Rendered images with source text
*** Begin section ***

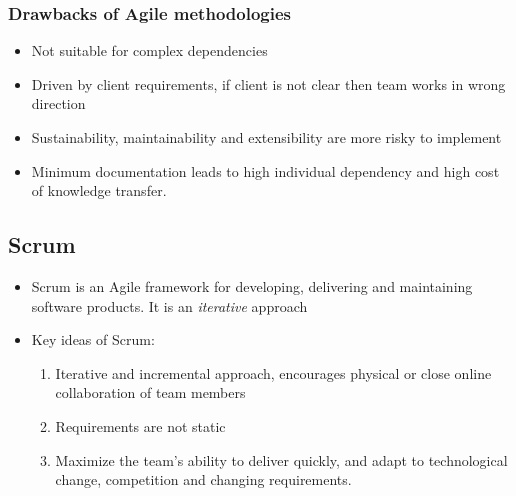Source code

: \documentclass{article}
\begin{document}
\subsubsection{Drawbacks of Agile methodologies}
\begin{itemize}
    \item Not suitable for complex dependencies
    
    \item Driven by client requirements, if client is not clear then team works in wrong direction
    
    \item Sustainability, maintainability and extensibility are more risky to implement
    
    \item Minimum documentation leads to high individual dependency and high cost of knowledge transfer. 
\end{itemize}

\subsection{Scrum}
\begin{itemize}
    \item Scrum is an Agile framework for developing, delivering and maintaining software products. It is an \textit{iterative} approach
    
    \item Key ideas of Scrum:
    \begin{enumerate}
        \item Iterative and incremental approach, encourages physical or close online collaboration of team members 
        
        \item Requirements are not static
        
        \item Maximize the team's ability to deliver quickly, and adapt to technological change, competition and changing requirements.
    \end{enumerate}
\end{itemize}
\end{document}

*** End section ***

ACTION ITEM =>
Repeat each entry exactly as given; no pictures belong in the copy.

RESPONSE =>
Source code

: \documentclass{article}
\begin{document}
\subsubsection{Drawbacks of Agile methodologies}
\begin{itemize}
    \item Not suitable for complex dependencies
    
    \item Driven by client requirements, if client is not clear then team works in wrong direction
    
    \item Sustainability, maintainability and extensibility are more risky to implement
    
    \item Minimum documentation leads to high individual dependency and high cost of knowledge transfer. 
\end{itemize}

\subsection{Scrum}
\begin{itemize}
    \item Scrum is an Agile framework for developing, delivering and maintaining software products. It is an \textit{iterative} approach
    
    \item Key ideas of Scrum:
    \begin{enumerate}
        \item Iterative and incremental approach, encourages physical or close online collaboration of team members 
        
        \item Requirements are not static
        
        \item Maximize the team's ability to deliver quickly, and adapt to technological change, competition and changing requirements.
    \end{enumerate}
\end{itemize}
\end{document}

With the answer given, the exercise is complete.